Community in DeKalb County rallies against surge in gun violence
DeKalb County community rallies against gun violence
A barbershop in the South DeKalb community held a 'Stop the Violence' rally Friday after a man was recently shot and killed at the establishment.
DEKALB COUNTY, Ga. - Members of one community in DeKalb County said they have had enough.
After a surge in gun violence across the Atlanta metro area, Damien Tatum, owner of Slight Edge Barbershop, felt he had to do something.
Especially after a shooting right outside his front door left one of his customers 29-year-old DeTrey Bass dead.
"It impacted the barbershop and it impacted one of our clients," Tatum said. "It really hurt me, it really touched me."
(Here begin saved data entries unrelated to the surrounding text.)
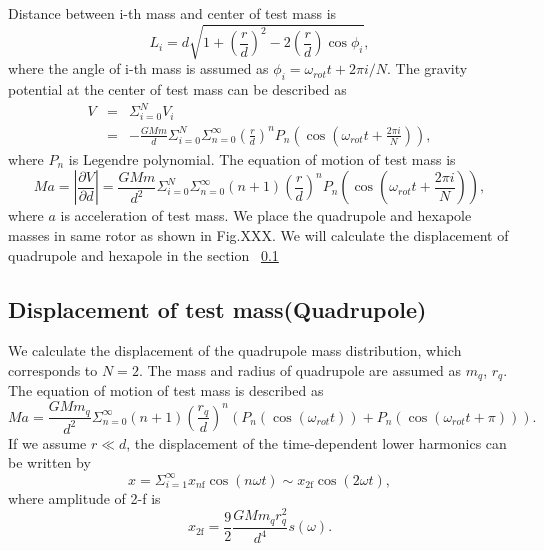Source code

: \documentclass[12pt]{iopart}
\begin{document}
Distance between i-th mass and center of test mass is 
\begin{equation}
L_i=d \sqrt{1+\left( \frac{r}{d} \right)^2 -2\left( \frac{r}{d} \right) \cos{\phi_i} },
\end{equation}
where the angle of i-th mass is assumed as $\phi_i=\omega_{rot} t + 2\pi i/N$.
The gravity potential at the center of test mass can be described as
\begin{eqnarray}
V &=& \Sigma^N_{i=0} V_i \\
&=&-\frac{GMm}{d} \Sigma^N_{i=0} \Sigma^{\infty}_{n=0} \left( \frac{r}{d} \right)^n P_n\left(\cos{\left(\omega_{rot} t +\frac{2 \pi i}{N}\right)}\right),
\end{eqnarray}
where $P_n$ is Legendre polynomial. The equation of motion of test mass is 
\begin{equation}
Ma=\left| \frac{\partial V}{\partial{d}} \right| =\frac{GMm}{d^2}\Sigma^N_{i=0} \Sigma^{\infty}_{n=0}(n+1) \left( \frac{r}{d} \right)^n P_n\left(\cos{\left(\omega_{rot} t +\frac{2 \pi i}{N}\right)}\right),
\end{equation}
where $a$ is acceleration of test mass. We place the quadrupole and hexapole masses in same rotor as shown in Fig.XXX. We will calculate the displacement of quadrupole and hexapole in the section ~\ref{Quad} 
\subsection{Displacement of test mass(Quadrupole)} \label{Quad}
We calculate the displacement of the quadrupole mass distribution, which corresponds to $N=2$.
The mass and radius of quadrupole are assumed as $m_q$, $r_q$. 
The equation of motion of test mass is described as
\begin{equation}
Ma=\frac{GMm_q}{d^2}\Sigma^{\infty}_{n=0}(n+1) \left( \frac{r_q}{d} \right)^n \left( P_n\left(\cos{\left(\omega_{rot} t \right)}\right) + P_n\left(\cos{\left(\omega_{rot} t +\pi \right)}\right) \right).
\end{equation} 
If we assume $r \ll d$, the displacement of the time-dependent lower harmonics can be written by 
\begin{equation}
x=\Sigma_{i=1}^{\infty}x_{n\mathrm{f}}\cos(n\omega t)\sim x_{2\mathrm{f}}\cos(2\omega t),
\end{equation}
where amplitude of 2-f is
\begin{equation}
x_{2\mathrm{f}}=\frac{9}{2}\frac{GMm_{q}r_{q}^2}{d^4}s(\omega). \label{2f}
\end{equation}
\end{document}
On Friday afternoon, he held a "Stop the Violence" event in that same parking lot Bass was murdered.
Just hours earlier, DeKalb County police said that U.S. Marshalls arrested a suspect in the shooting in another state.
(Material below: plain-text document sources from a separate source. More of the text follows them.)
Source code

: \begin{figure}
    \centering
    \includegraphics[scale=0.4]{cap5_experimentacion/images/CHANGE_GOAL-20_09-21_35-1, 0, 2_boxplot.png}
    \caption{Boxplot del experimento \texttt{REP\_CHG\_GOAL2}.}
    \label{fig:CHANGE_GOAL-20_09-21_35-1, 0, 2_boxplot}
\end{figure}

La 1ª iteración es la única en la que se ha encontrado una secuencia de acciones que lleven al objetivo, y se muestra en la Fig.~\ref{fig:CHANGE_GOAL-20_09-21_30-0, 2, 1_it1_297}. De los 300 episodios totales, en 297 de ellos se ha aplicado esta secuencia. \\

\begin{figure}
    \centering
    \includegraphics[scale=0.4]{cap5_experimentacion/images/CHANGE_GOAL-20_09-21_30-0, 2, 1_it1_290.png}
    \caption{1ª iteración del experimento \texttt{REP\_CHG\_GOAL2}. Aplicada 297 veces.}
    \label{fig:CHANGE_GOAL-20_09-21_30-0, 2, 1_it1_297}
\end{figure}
About two miles up Candler Road from Slight Edge, Marquitta Willis, a supermarket clerk, was shot dead two weeks ago because she had asked a customer to put on a mask.
Last Tuesday, a 16-year-old boy was shot dead by another 16-year-old boy elsewhere in DeKalb County.
Within the last 72 hours alone, the Gun Violence Archive has tracked at least nine shootings in the region.
Clippers in hand, Tatum has a unique grasp on the painful impact gun violence leaves behind.
"Those people's kids still come through here," he said. "You could still see the hurt on these kids’ faces after."
Tatum said he knows he cuts the hair of at least four young boys who have lost their fathers to gun violence.
"When they come back here, this becomes a little sense of normalcy for them," he said.
Ted Terry, a DeKalb County commissioner for district six, said he thinks people have become more emboldened.
"Some of these acts of violence and shootings and murders are becoming more brazen," Terry said.
He thinks in order to fix this, the community needs all hands on deck.
"There’s only so much that our police can do, there’s only so much that our court systems can do," Terry said. "It takes a village to raise a child, it takes a village to support the larger community."
Tatum hoped the rally outside of the barbershop would help people realize that.
"Just put it on their mind, we can do something else other than pick up a gun and kill one another," Tatum said. "What we are going to focus on here is different ways of conflict resolution. So we’re not going to worry about what’s happening with the police and things of that sort, we are going to worry about the way we handle ourselves when we have conflict with other people."